Sur un autre plan, IBK s’exprimant ainsi, avoue que pour lui, le pouvoir est un festin;
l’accompagner dans le gouvernement, ce n’est pas assumer sa part de fardeau, mais
prendre, sa portion de gâteau. Troublant aveu de la part de celui qui passe pour un homme
d’Etat avec une très haute idée de sa mission. Ainsi, ce qui importe pour un ministre, ce
n’est point sa contribution à la construction du pays, mais son indéfectible allégeance envers
celui qui lui a confié un portefeuille. Que l’on ne se méprenne pas ! La loyauté est ingrédient
indispensable à la collaboration entre un membre du gouvernement et ses patrons,
président de la République et premier ministre. Mais, cette valeur ne saurait l’emporter sur
la compétence et encore moins la probité ou sur le dévouement envers sa patrie et ses
institutions. Méconnaître cette évidence est une attitude qui amène à ravaler les ministres
de la République aux rangs de vassaux, de pique-assiettes ou simple zélateurs. Ce qui
conduit inévitablement à déprécier la République et les institutions qui en découlent.
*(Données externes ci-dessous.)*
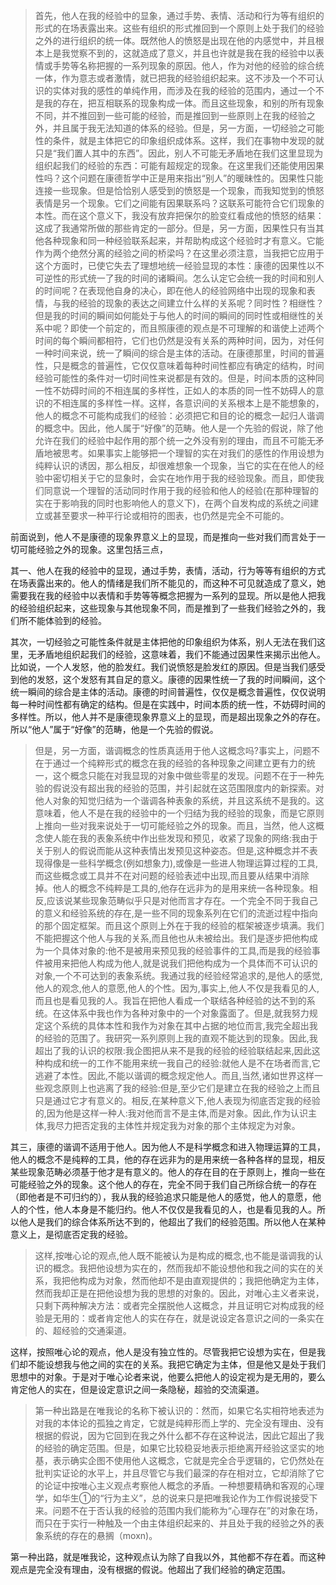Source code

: <blockquote data-pid="E2Ue4LiE">首先，他人在我的经验中的显象，通过手势、表情、活动和行为等有组织的形式的在场表露出来。这些有组织的形式推回到一个原则上处于我们的经验之外的进行组织的统一体。既然他人的愤怒是出现在他的内感觉中，并且根本上是我觉察不到的，这就造成了意义，并且也许就是我在我的经验中以表情或手势等名称把握的一系列现象的原因。他人，作为对他的经验的综合统一体，作为意志或者激情，就已把我的经验组织起来。这不涉及一个不可认识的实体对我的感性的单纯作用，而涉及在我的经验的范围内，通过一个不是我的存在，把互相联系的现象构成一体。而且这些现象，和别的所有现象不同，并不推回到一些可能的经验，而是推回到一些原则上在我的经验之外，并且属于我无法知道的体系的经验。但是，另一方面，一切经验之可能性的条件，就是主体把它的印象组织成体系。这样，我们在事物中发现的就只是“我们置人其中的东西”。因此，别人不可能无矛盾地在我们这里显现为组织起我们的经验的东西：可能有超规定的现象。在这里我们还能使用因果性吗？这个问题在康德哲学中正是用来指出“别人”的暖昧性的。因果性只能连接一些现象。但是恰恰别人感受到的愤怒是一个现象，而我知觉到的愤怒表情是另一个现象。它们之间能有因果联系吗？这联系可能符合它们现象的本性。而在这个意义下，我没有放弃把保尔的脸变红看成他的愤怒的结果：这成了我通常所做的那些肯定的一部分。但是，另一方面，因果性只有当其他各种现象和同一种经验联系起来，并帮助构成这个经验时才有意义。它能作为两个绝然分离的经验之间的桥梁吗？在这里必须注意，当我把它应用于这个方面时，已使它失去了理想地统一经验显现的本性：康德的因果性以不可逆性的形式统一了我的时间的诸瞬间。怎么认定它会统一我的时间和别人的时间呢？在表现他自身的决心，即在他人的经验网络中出现的现象和表情，与我的经验的现象的表达之间建立什么样的关系呢？同时性？相继性？但是我的时间的瞬间如何能处于与他人的时间的瞬间的同时性或相继性的关系中呢？即使一个前定的，而且照康德的观点是不可理解的和谐使上述两个时间的每个瞬间都相符，它们也仍然是没有关系的两种时间，因为，对任何一种时间来说，统一了瞬间的综合是主体的活动。在康德那里，时间的普遍性，只是概念的普遍性，它仅仅意味着每种时间性都应有确定的结构，时间经验可能性的条件对一切时间性来说都是有效的。但是，时间本质的这种同一性不妨碍时间的不相连属的多样性，正如人的本质的同一性不妨碍人的意识的不相连属的多样性一样。这样，各意识间的关系根本上是不能想象的，他人的概念不可能构成我们的经验：必须把它和目的论的概念一起归人谐调的概念中。因此，他人属于“好像”的范畴。他人是一个先验的假说，除了他允许在我们的经验中起作用的那个统一之外没有别的理由，而且不可能无矛盾地被思考。如果事实上能够把一个理智的实在对我们的感性的作用设想为纯粹认识的诱因，那么相反，却很难想象一个现象，当它的实在在他人的经验中密切相关于它的显象时，会实在地作用于我的经验现象。而且，即使我们同意说一个理智的活动同时作用于我的经验和他人的经验(在那种理智的实在于影响我的同时也影响他人的意义下)，在两个自发构成的系统之间建立或甚至要求一种平行论或相符的图表，也仍然是完全不可能的。</blockquote><p data-pid="2agp_IVl">前面说到，他人不是康德的现象界意义上的显现，而是推向一些对我们而言处于一切可能经验之外的现象。这里包括三点，</p><p data-pid="qRRgbFzA">其一、他人在我的经验中的显现，通过手势，表情，活动，行为等等有组织的方式在场表露出来的。他人的情绪是我们所不能见的，而这种不可见就造成了意义，她需要我在我的经验中以表情和手势等等概念把握为一系列的显现。所以是他人把我的经验组织起来，这些现象与其他现象不同，而是推到了一些我们经验之外的，我们所不能体验到的经验。</p><p data-pid="GTY1oXLy">其次，一切经验之可能性条件就是主体把他的印象组织为体系，别人无法在我们这里，无矛盾地组织起我们的经验，这意味着，我们不能通过因果性来揭示出他人。比如说，一个人发怒，他的脸发红。我们说愤怒是脸发红的原因。但是当我们感受到他的发怒，这个发怒有其自足的意义。康德的因果性统一了我的时间瞬间，这个统一瞬间的综合是主体的活动。康德的时间普遍性，仅仅是概念普遍性，仅仅说明每一种时间性都有确定的结构。但是在实践中，时间本质的统一性，不妨碍时间的多样性。所以，他人并不是康德现象界意义上的显现，而是超出现象之外的存在。所以“他人”属于“好像”的范畴，他是一个先验的假说。</p><blockquote data-pid="mpkaiD32">但是，另一方面，谐调概念的性质真适用于他人这概念吗?事实上，问题不在于通过一个纯粹形式的概念在我的经验的各种现象之间建立更有力的统一，这个概念只能在对我显现的对象中做些零星的发现。问题不在于一种先验的假说没有超出我的经验的范围，并引起就在这范围限度内的新探索。对他人对象的知觉归结为一个谐调各种表象的系统，并且这系统不是我的。这意味着，他人不是在我的经验中的一个归结为我的经验的现象，而是它原则上推向一些对我来说处于一切可能经验之外的现象。而且，当然，他人这概念使人能在我的表象系统中作出些发现和预见，收紧了现象的网络:我由于关于别人的假说而能从这种表情出发预见这种姿态。但是,这种概念并不表现得像是一些科学概念(例如想象力),或像是一些进人物理运算过程的工具,而这些概念或工具并不在对问题的经验表述中出现,而且要从结果中消除掉。他人的概念不纯粹是工具的,他存在远非为的是用来统一各种现象。相反,应该说某些现象范畴似乎只是对他而言才存在。一个完全不同于我自己的意义和经验系统的存在,是一些不同的现象系列在它们的流逝过程中指向的那个固定框架。而且这个原则上外在于我的经验的框架被逐步填满。我们不能把握这个他人与我的关系,而且他也从未被给出。我们是逐步把他构成为一个具体对象的:他不是被用来预见我的经验事件的工具,而是我的经验事件被用来把他人构成为他人,就是说我们把他构成为一个具体而不可认识的对象,一个不可达到的表象系统。我通过我的经验经常追求的,是他人的感觉,他人的观念,他人的意愿,他人的个性。因为,事实上,他人不仅是我看见的人,而且也是看见我的人。我旨在把他人看成一个联结各种经验的达不到的系统。在这体系中我也作为各种对象中的一个对象露面了。但是,就我努力规定这个系统的具体本性和我作为对象在其中占据的地位而言,我完全超出我的经验的范围了。我研究一系列原则上我的直观不能达到的现象。因此,我超出了我的认识的权限:我企图把从来不是我的经验的经验联结起来,因此这种构成和统一的工作不能用来统一我自己的经验:就他人是不在场者而言,它逃避了本性。因此,不能以谐调的概念规定他人。而且,当然,诸如世界这样一些观念原则上也逃离了我的经验:但是,至少它们是建立在我的经验之上而且只是通过它才有意义的。相反,在某种意义下,他人表现为彻底否定我的经验的,因为他是这样一种人:我对他而言不是主体,而是对象。因此,作为认识主体,我尽力把否定我的主体性并规定我为对象的那个主体规定为对象。</blockquote><p data-pid="mnuHBWCX">其三，康德的谐调不适用于他人。因为他人不是科学概念和进入物理运算的工具，他人的概念不是纯粹的工具，他的存在远非为的是用来统一各种各样的显现，相反某些现象范畴必须基于他才是有意义的。他人的存在目的在于原则上，推向一些在可能经验之外的现象。这个他人的存在，完全不同于我们自己所综合统一的存在（即他者是不可归约的），我从我的经验追求只能是他人的感觉，他人的意愿，他人的个性，他人本身是不能归约。他人不仅仅是我看见的人，也是看见我的人。所以他人是我们的综合体系所达不到的，他超出了我们的经验范围。所以他人在某种意义上，是彻底否定我的经验。</p><blockquote data-pid="27SX-8VQ">这样,按唯心论的观点,他人既不能被认为是构成的概念,也不能是谐调我的认识的概念。我把他设想为实在的，然而我却不能设想他和我之间的实在的关系，我把他构成为对象，然而他却不是由直观提供的；我把他确定为主体，然而我却正是在把他设想为我的思想的对象的。因此，对唯心主义者来说，只剩下两种解决方法：或者完全摆脱他人这概念，并且证明它对构成我的经验是无用的：或者肯定他人的实在存在，就是说设定各意识之间的一条实在的、超经验的交通渠道。</blockquote><p data-pid="uQeaTHVO">这样，按照唯心论的观点，他人是没有独立性的。尽管我把它设想为实在，但是我们却不能设想我与他之间的实在的关系。我把它确定为主体，但是他又是处于我们思想中的对象。于是对于唯心论者来说，他要么把他人的设定视为是无用的，要么肯定他人的实在，但是设定意识之间一条隐秘，超验的交流渠道。</p><blockquote data-pid="pJksA6jf">第一种出路是在唯我论的名称下被认识的：然而，如果它名实相符地表述为对我的本体论的孤独之肯定，它就是纯粹形而上学的、完全没有理由、没有根据的假说，因为它回到在我之外什么都不存在这种说法，因此它超出了我的经验的确定范围。但是，如果它比较稳妥地表示拒绝离开经验这坚实的地基，表示确实企图不使用他人这概念，它就是完全合乎逻辑的，它仍然处在批判实证论的水平上，并且尽管它与我们最深的存在相对立，它却消除了它的论证中按唯心主义观点考察他人概念的矛盾。一种想要精确和客观的心理学，如华生①的“行为主义”，总的说来只是把唯我论作为工作假说接受下来。问题不在于否认我的经验的范围内我们能称为“心理存在”的对象在场，而只在于实行一种触及一个由主体组织起来的、并且处于我的经验之外的表象系统的存在的悬搁（moxn)。</blockquote><p data-pid="AKZiEoWL">第一种出路，就是唯我论，这种观点认为除了自我以外，其他都不存在着。而这种观点是完全没有理由，没有根据的假说。他超出了我们经验的确定范围。</p><p></p>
Le dernier point sur lequel l’on peut s’interroger est la manière dont IBK conçoit les rapports
entre les partis de la majorité présidentielle et le Président de la République. La simple
bienséance voudrait que les formations et les personnalités politiques participant à la
gestion du pouvoir durant un mandat, soient solidaires des actions du gouvernement et
assument le bilan. Cependant, elles peuvent prendre leur liberté quand elles le veulent, en
quittant le gouvernement ou les institutions qu’elles occupent. En aucun cas, nul n’est obligé
d’accompagner le président sortant dans sa recherche d’un second mandant dès le premier
tour. Chaque nouvelle élection présidentielle est l’occasion de composer et recomposer une
nouvelle majorité présidentielle, sur la base de nouvelle offre politique. Donc, là encore, il
n’y a pas de quoi s’indigner lorsque ceux qui ont accompagné pendant un mandat décident
d’agir autrement. Chaque mandat étant une rebelote.